A hearing to determine whether a U.S. Army intelligence analyst will be court martialed for allegedly passing classified documents to WikiLeaks is expected to conclude on Thursday.
Prosecutors and attorneys for Private First Class Bradley Manning will present closing arguments during proceedings at Fort Meade, Maryland – outside of Washington. Manning faces 22 charges including aiding the enemy.
On Wednesday, experts for the prosecution testified they found evidence the intelligence analysts downloaded diplomatic cables onto music compact discs that were sent to the anti-secrecy website WikiLeaks.

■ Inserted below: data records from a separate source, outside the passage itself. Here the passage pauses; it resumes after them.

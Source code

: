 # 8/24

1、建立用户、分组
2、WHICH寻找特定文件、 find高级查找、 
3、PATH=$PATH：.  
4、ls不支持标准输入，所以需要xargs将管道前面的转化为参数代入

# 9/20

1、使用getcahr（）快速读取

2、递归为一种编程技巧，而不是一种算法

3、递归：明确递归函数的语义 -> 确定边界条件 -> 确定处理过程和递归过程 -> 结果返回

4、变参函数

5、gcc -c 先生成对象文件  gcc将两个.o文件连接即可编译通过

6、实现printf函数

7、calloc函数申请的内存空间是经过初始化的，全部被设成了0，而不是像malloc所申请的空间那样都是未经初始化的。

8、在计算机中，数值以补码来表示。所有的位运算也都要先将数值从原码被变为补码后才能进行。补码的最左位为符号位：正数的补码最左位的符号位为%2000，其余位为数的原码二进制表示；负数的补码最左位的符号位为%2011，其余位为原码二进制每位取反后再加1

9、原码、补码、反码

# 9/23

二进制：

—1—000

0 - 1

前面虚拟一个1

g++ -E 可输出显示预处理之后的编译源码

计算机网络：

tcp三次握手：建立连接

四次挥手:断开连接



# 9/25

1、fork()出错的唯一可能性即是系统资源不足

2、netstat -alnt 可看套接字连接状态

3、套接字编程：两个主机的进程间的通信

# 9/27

During the six days of testimony, Manning’s lawyers have described their client as a troubled man who should not have been allowed access to classified material while serving in Iraq between November 2009 and May 2010.
Lawyers also said the military’s oversight of the computers was lax, citing testimony by their witnesses that soldiers played video games on the computers.

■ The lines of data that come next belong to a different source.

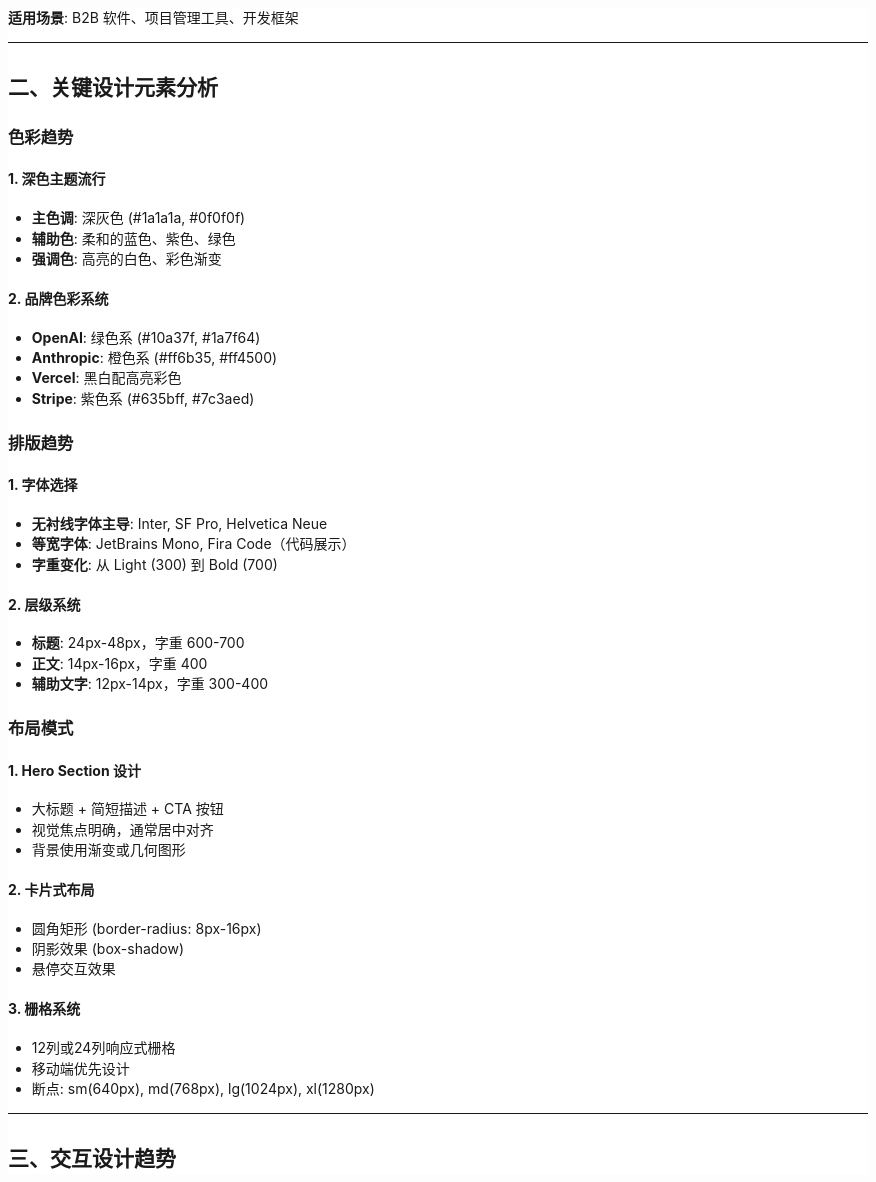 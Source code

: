 **适用场景**: B2B 软件、项目管理工具、开发框架

---

## 二、关键设计元素分析

### 色彩趋势

#### 1. 深色主题流行
- **主色调**: 深灰色 (#1a1a1a, #0f0f0f)
- **辅助色**: 柔和的蓝色、紫色、绿色
- **强调色**: 高亮的白色、彩色渐变

#### 2. 品牌色彩系统
- **OpenAI**: 绿色系 (#10a37f, #1a7f64)
- **Anthropic**: 橙色系 (#ff6b35, #ff4500)
- **Vercel**: 黑白配高亮彩色
- **Stripe**: 紫色系 (#635bff, #7c3aed)

### 排版趋势

#### 1. 字体选择
- **无衬线字体主导**: Inter, SF Pro, Helvetica Neue
- **等宽字体**: JetBrains Mono, Fira Code（代码展示）
- **字重变化**: 从 Light (300) 到 Bold (700)

#### 2. 层级系统
- **标题**: 24px-48px，字重 600-700
- **正文**: 14px-16px，字重 400
- **辅助文字**: 12px-14px，字重 300-400

### 布局模式

#### 1. Hero Section 设计
- 大标题 + 简短描述 + CTA 按钮
- 视觉焦点明确，通常居中对齐
- 背景使用渐变或几何图形

#### 2. 卡片式布局
- 圆角矩形 (border-radius: 8px-16px)
- 阴影效果 (box-shadow)
- 悬停交互效果

#### 3. 栅格系统
- 12列或24列响应式栅格
- 移动端优先设计
- 断点: sm(640px), md(768px), lg(1024px), xl(1280px)

---

## 三、交互设计趋势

Manning, who has not entered a plea, allegedly shared the documents with WikiLeaks, which began publishing them in July 2010.
He has been in custody for 19 months. The presiding officer over the hearing is expected render a decision no later than January 16 on whether Manning is court martialed.

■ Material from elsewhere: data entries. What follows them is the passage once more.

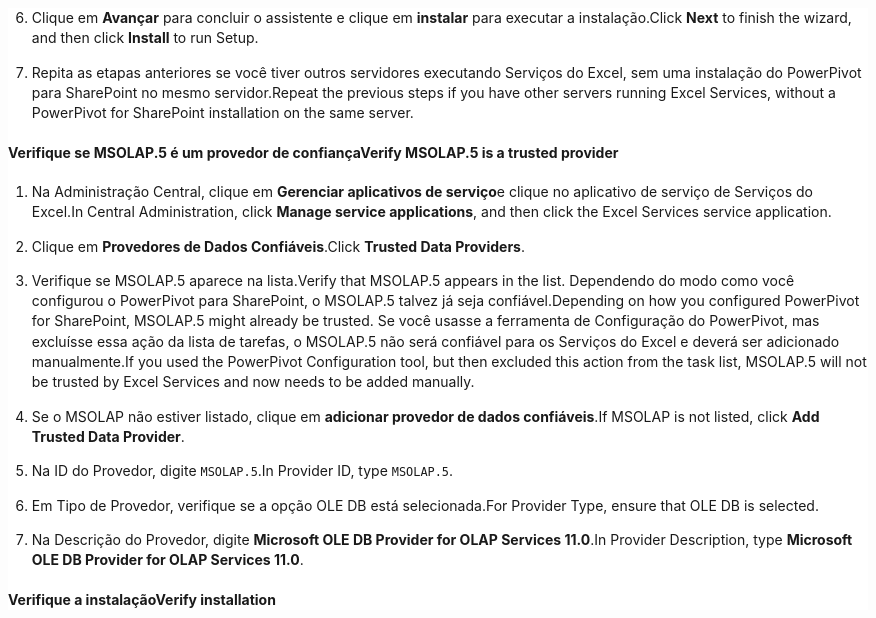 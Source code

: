 6.  <span data-ttu-id="7a4a1-160">Clique em **Avançar** para concluir o assistente e clique em **instalar** para executar a instalação.</span><span class="sxs-lookup"><span data-stu-id="7a4a1-160">Click **Next** to finish the wizard, and then click **Install** to run Setup.</span></span>  
  
7.  <span data-ttu-id="7a4a1-161">Repita as etapas anteriores se você tiver outros servidores executando Serviços do Excel, sem uma instalação do PowerPivot para SharePoint no mesmo servidor.</span><span class="sxs-lookup"><span data-stu-id="7a4a1-161">Repeat the previous steps if you have other servers running Excel Services, without a PowerPivot for SharePoint installation on the same server.</span></span>  
  
#### <a name="verify-msolap5-is-a-trusted-provider"></a><span data-ttu-id="7a4a1-162">Verifique se MSOLAP.5 é um provedor de confiança</span><span class="sxs-lookup"><span data-stu-id="7a4a1-162">Verify MSOLAP.5 is a trusted provider</span></span>  
  
1.  <span data-ttu-id="7a4a1-163">Na Administração Central, clique em **Gerenciar aplicativos de serviço**e clique no aplicativo de serviço de Serviços do Excel.</span><span class="sxs-lookup"><span data-stu-id="7a4a1-163">In Central Administration, click **Manage service applications**, and then click the Excel Services service application.</span></span>  
  
2.  <span data-ttu-id="7a4a1-164">Clique em **Provedores de Dados Confiáveis**.</span><span class="sxs-lookup"><span data-stu-id="7a4a1-164">Click **Trusted Data Providers**.</span></span>  
  
3.  <span data-ttu-id="7a4a1-165">Verifique se MSOLAP.5 aparece na lista.</span><span class="sxs-lookup"><span data-stu-id="7a4a1-165">Verify that MSOLAP.5 appears in the list.</span></span> <span data-ttu-id="7a4a1-166">Dependendo do modo como você configurou o PowerPivot para SharePoint, o MSOLAP.5 talvez já seja confiável.</span><span class="sxs-lookup"><span data-stu-id="7a4a1-166">Depending on how you configured PowerPivot for SharePoint, MSOLAP.5 might already be trusted.</span></span> <span data-ttu-id="7a4a1-167">Se você usasse a ferramenta de Configuração do PowerPivot, mas excluísse essa ação da lista de tarefas, o MSOLAP.5 não será confiável para os Serviços do Excel e deverá ser adicionado manualmente.</span><span class="sxs-lookup"><span data-stu-id="7a4a1-167">If you used the PowerPivot Configuration tool, but then excluded this action from the task list, MSOLAP.5 will not be trusted by Excel Services and now needs to be added manually.</span></span>  
  
4.  <span data-ttu-id="7a4a1-168">Se o MSOLAP não estiver listado, clique em **adicionar provedor de dados confiáveis**.</span><span class="sxs-lookup"><span data-stu-id="7a4a1-168">If MSOLAP is not listed, click **Add Trusted Data Provider**.</span></span>  
  
5.  <span data-ttu-id="7a4a1-169">Na ID do Provedor, digite `MSOLAP.5`.</span><span class="sxs-lookup"><span data-stu-id="7a4a1-169">In Provider ID, type `MSOLAP.5`.</span></span>  
  
6.  <span data-ttu-id="7a4a1-170">Em Tipo de Provedor, verifique se a opção OLE DB está selecionada.</span><span class="sxs-lookup"><span data-stu-id="7a4a1-170">For Provider Type, ensure that OLE DB is selected.</span></span>  
  
7.  <span data-ttu-id="7a4a1-171">Na Descrição do Provedor, digite **Microsoft OLE DB Provider for OLAP Services 11.0**.</span><span class="sxs-lookup"><span data-stu-id="7a4a1-171">In Provider Description, type **Microsoft OLE DB Provider for OLAP Services 11.0**.</span></span>  
  
#### <a name="verify-installation"></a><span data-ttu-id="7a4a1-172">Verifique a instalação</span><span class="sxs-lookup"><span data-stu-id="7a4a1-172">Verify installation</span></span>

He could spend the rest of his life in prison if found guilty.
The leaked diplomatic cables and military reports roiled the international community, often providing blunt and unflattering U.S. views of world leaders’ private and public lives.
U.S. officials say WikiLeaks’ publication of the stolen documents put lives in danger, threatened national security and undermined American efforts to work with other countries.
Meantime, Britain’s Supreme Court has ruled last week that WikiLeaks founder Julian Assange could appeal his extradition to Sweden to face unrelated accusations of sex crimes.
Assange denies the allegations of sexual assault and says they are politically motivated because WikiLeaks released classified U.S. documents.
Assange will remain free on bail in Britain until his Supreme Court hearing on February 1.